Je lui ai dit qu’il ressemblait aux Grecs de l’Antiquité qui grimpaient la colline de Delphes pour interroger l’oracle d’Apollon Loxias : le dieu se débrouillait pour leur répondre de manière si énigmatique qu’il avait toujours raison même quand il avait tort.

A la mi-temps, j’ai fait lire au Bûcheron le bel article sur le foot féminin de  Yamina Benhamed Daho  dans Diacritik. Je lui ai évité de passer du temps sur les commentaires de l’Equipe, qui paraissent être le (dernier?) refuge des footix misogynes.

Avant notre départ, Grain-de-Moutarde, la fille cadette de Bûbûche nous avait déclaré qu’elle était « pour la plus stricte égalité entre les sexes également dans le domaine du sport ». « Par exemple, a-t-elle ajouté, moi, la coupe du monde de foot, je m’en bats les steaks autant pour les filles que pour les garçons ! ». Un point de vue qui ne manque pas de cohérence.

Elle a conclu : « Ca ne m’empêchera pas d’aller dans les cafés voir les demi-finales, pour le fun et pour boire de bonnes bières ! »

Une vraie fille d’aujourd’hui!

ELLES TOO?

Vendredi 7 juin 19

Le public français est-il prêt à s’enflammer pour les filles comme il s’est enflammé en juin dernier pour les garçons ? On sent que les media et le bizness sont sur les starting-blocks (même France Culture consacre une chronique, même Coca Cola y va de sa pub à l’arrière des bus). Cet évènement sportif peut prendre une dimension sociologique, à replacer dans la dynamique « Me Too » de l’égalité homme/femme.

Mais tout dépend de la réaction volatile du public : pour les hommes aussi, il n’a commencé à se passionner qu’à l’occasion du 8ième grandiose contre l’Argentine. Avant, les râleurs (dont moi) l’emportaient largement. Il n’y a que cette bûche de Bûcheron qui y croyait déjà.

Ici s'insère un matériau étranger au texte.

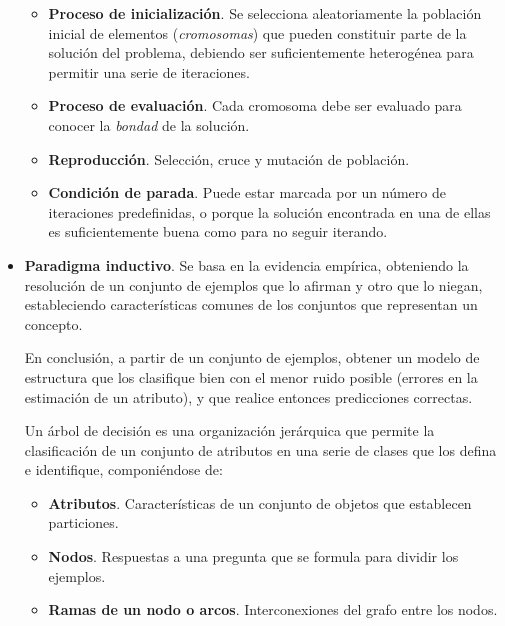 \documentclass[a4paper, 11pt, titlepage]{article}
\begin{document}
\begin{itemize}
                \begin{itemize}
                    \item \textbf{Proceso de inicialización}. Se selecciona aleatoriamente 
                    la población inicial de elementos (\textit{cromosomas}) que pueden constituir
                    parte de la solución del problema, debiendo ser suficientemente heterogénea 
                    para permitir una serie de iteraciones.
                    \item \textbf{Proceso de evaluación}. Cada cromosoma debe ser evaluado para 
                    conocer la \textit{bondad} de la solución.
                    \item \textbf{Reproducción}. Selección, cruce y mutación de población.
                    \item \textbf{Condición de parada}. Puede estar marcada por un número 
                    de iteraciones predefinidas, o porque la solución encontrada en una de 
                    ellas es suficientemente buena como para no seguir iterando.
                \end{itemize}

                \item \textbf{Paradigma inductivo}. Se basa en la evidencia empírica, obteniendo 
                la resolución de un conjunto de ejemplos que lo afirman y otro que lo niegan, 
                estableciendo características comunes de los conjuntos que representan un concepto.

                En conclusión, a partir de un conjunto de ejemplos, obtener un modelo de estructura
                que los clasifique bien con el menor ruido posible (errores en la estimación de un 
                atributo), y que realice entonces predicciones correctas. 

                Un árbol de decisión es una organización jerárquica que permite la clasificación 
                de un conjunto de atributos en una serie de clases que los defina e identifique, 
                componiéndose de:
                
                \begin{itemize}
                    \item \textbf{Atributos}. Características de un conjunto de objetos que establecen 
                    particiones.
                    \item \textbf{Nodos}. Respuestas a una pregunta que se formula para dividir los ejemplos.
                    \item \textbf{Ramas de un nodo o arcos}. Interconexiones del grafo entre los nodos.
                \end{itemize}
                

\end{itemize}
\end{document}
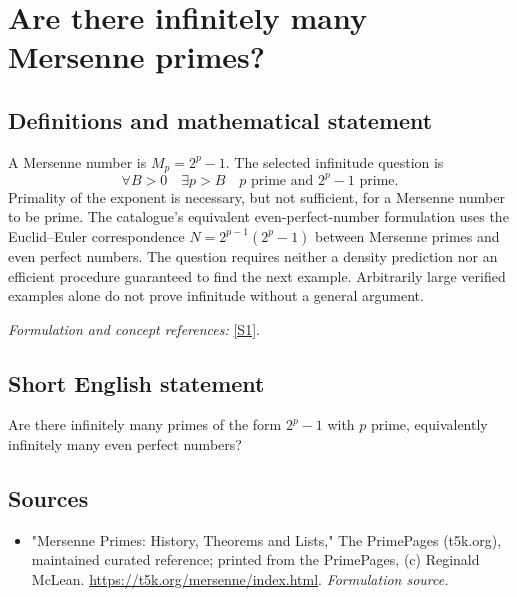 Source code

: \documentclass[11pt]{article}
\begin{document}
\section*{\texorpdfstring{Are there infinitely many Mersenne primes?}{Are there infinitely many Mersenne primes?}}\label{26}
\subsection{Definitions and mathematical statement}
A Mersenne number is $M_p=2^p-1$. The selected infinitude question is
\[
 \forall B>0\quad\exists p>B\quad
 p\text{ prime and }2^p-1\text{ prime}.
\]
Primality of the exponent is necessary, but not sufficient, for a Mersenne number to be prime. The catalogue's equivalent even-perfect-number formulation uses the Euclid--Euler correspondence
$N=2^{p-1}(2^p-1)$ between Mersenne primes and even perfect numbers. The question requires neither a density prediction nor an efficient procedure guaranteed to find the next example. Arbitrarily large verified examples alone do not prove infinitude without a general argument.
\par\smallskip\textit{Formulation and concept references:} \href{https://t5k.org/mersenne/index.html}{[S1]}.

\subsection{Short English statement}
Are there infinitely many primes of the form $2^p-1$ with $p$ prime, equivalently infinitely many even perfect numbers?
\subsection{Sources}
\begin{itemize}
\item[S1]"Mersenne Primes: History, Theorems and Lists," The PrimePages (t5k.org), maintained curated reference; printed from the PrimePages, (c) Reginald McLean.
\url{https://t5k.org/mersenne/index.html}.
\textit{Formulation source.}
\end{itemize}
\end{document}
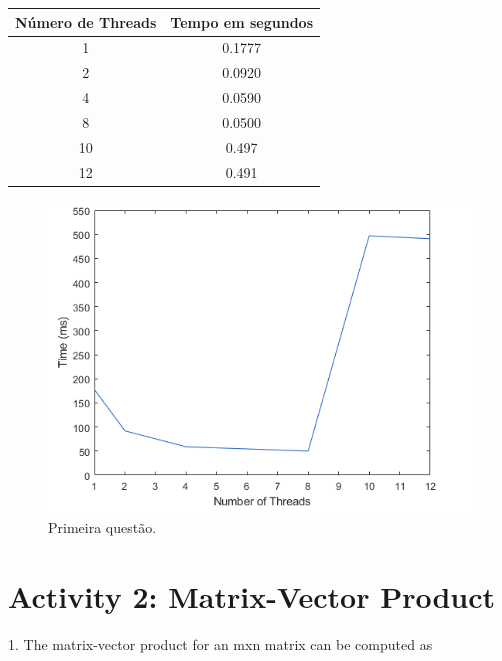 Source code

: \documentclass[letterpaper, 10 pt, conference]{ieeeconf}
\begin{document}
\begin{table}[H]
\begin{tabular}{|c|c|}
\hline
	Número de Threads & Tempo em segundos \\
	\hline\hline
	1 & 0.1777\\
	\hline
    2 & 0.0920\\
    \hline
    4 & 0.0590\\
    \hline
    8 & 0.0500\\
    \hline
    10 & 0.497\\
    \hline
    12 & 0.491\\
\hline
\end{tabular}
\end{table}
\begin{figure}[htbp]
\centering
\includegraphics[width=0.97\columnwidth]{Figuras/img5.png}
\caption{Primeira questão.}
\label{stability}
\end{figure}


\section{Activity 2: Matrix-Vector Product }
1. The matrix-vector product for an mxn matrix can be computed as
\end{document}
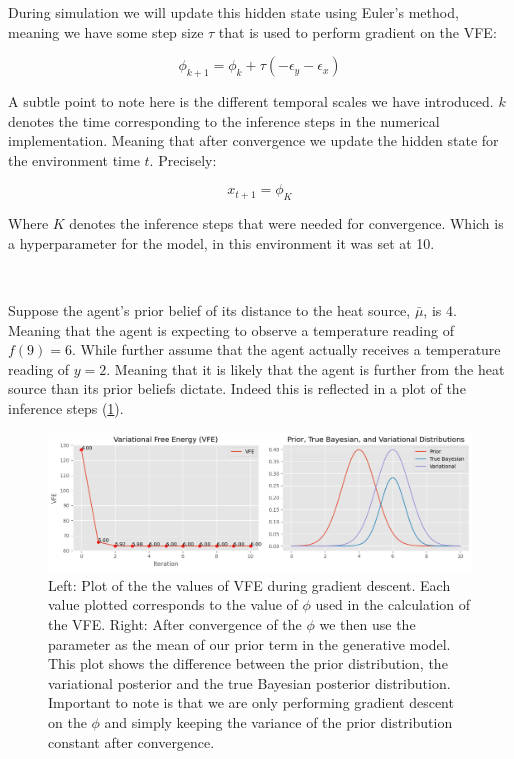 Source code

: \documentclass{article}
\newcommand{\refp}[1]{(\ref{#1})}
\begin{document}
During simulation we will update this hidden state using Euler's method, meaning we have some step size $\tau$ that is used to perform gradient on the VFE:

\begin{equation}
	\phi_{k + 1} = \phi_{k} + \tau \left( - \epsilon_y - \epsilon_x \right) 
\end{equation}

A subtle point to note here is the different temporal scales we have introduced. $k$ denotes the time corresponding to the inference steps in the numerical implementation. Meaning that after convergence we update the hidden state for the environment time $t$. Precisely:

\begin{equation}
	x_{t + 1} = \phi_K
\end{equation}

Where $K$ denotes the inference steps that were needed for convergence. Which is a hyperparameter for the model, in this environment it was set at 10.

\

Suppose the agent's prior belief of its distance to the heat source, $\bar{\mu}$, is $4$. Meaning that the agent is expecting to observe a temperature reading of $f(9) = 6$. While further assume that the agent actually receives a temperature reading of $y = 2$. Meaning that it is likely that the agent is further from the heat source than its prior beliefs dictate. Indeed this is reflected in a plot of the inference steps \refp{fig:pc_example_perception}.

\begin{figure}[htbp]
    \centering
    \includegraphics[scale=0.55]{images/pc_example_perception.png}
    \caption{Left: Plot of the the values of VFE during gradient descent. Each value plotted corresponds to the value of $\phi$ used in the calculation of the VFE. Right: After convergence of the $\phi$ we then use the parameter as the mean of our prior term in the generative model. This plot shows the difference between the prior distribution, the variational posterior and the true Bayesian posterior distribution. Important to note is that we are only performing gradient descent on the $\phi$ and simply keeping the variance of the prior distribution constant after convergence.}
    \label{fig:pc_example_perception}
\end{figure}
\end{document}

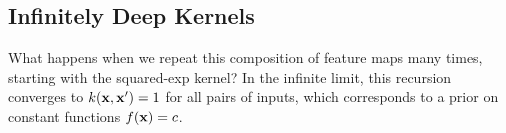 \subsection{Infinitely Deep Kernels}
What happens when we repeat this composition of feature maps many times, starting with the squared-exp kernel?  In the infinite limit, this recursion converges to $k({\bf{x}},{\bf{x}}') = 1$ for all pairs of inputs, which corresponds to a prior on constant functions $f({\bf{x}}) = c$.

%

Et la réaction du public dépend des performances de l’équipe : si elles se plantent, le bel édifice sociologique et commercial imaginaire s’écroule. « Ensemble pour écrire l’histoire », peut-être, mais, si elles ne trouvent pas les premiers mots, tout le monde va rapidement se désintéresser du scénario.

Intéressant : le Bûcheron et moi, nous avons décidé d’aller dans les mêmes cafés qu’en juin. Pour voir si ça prend pareil ou pas.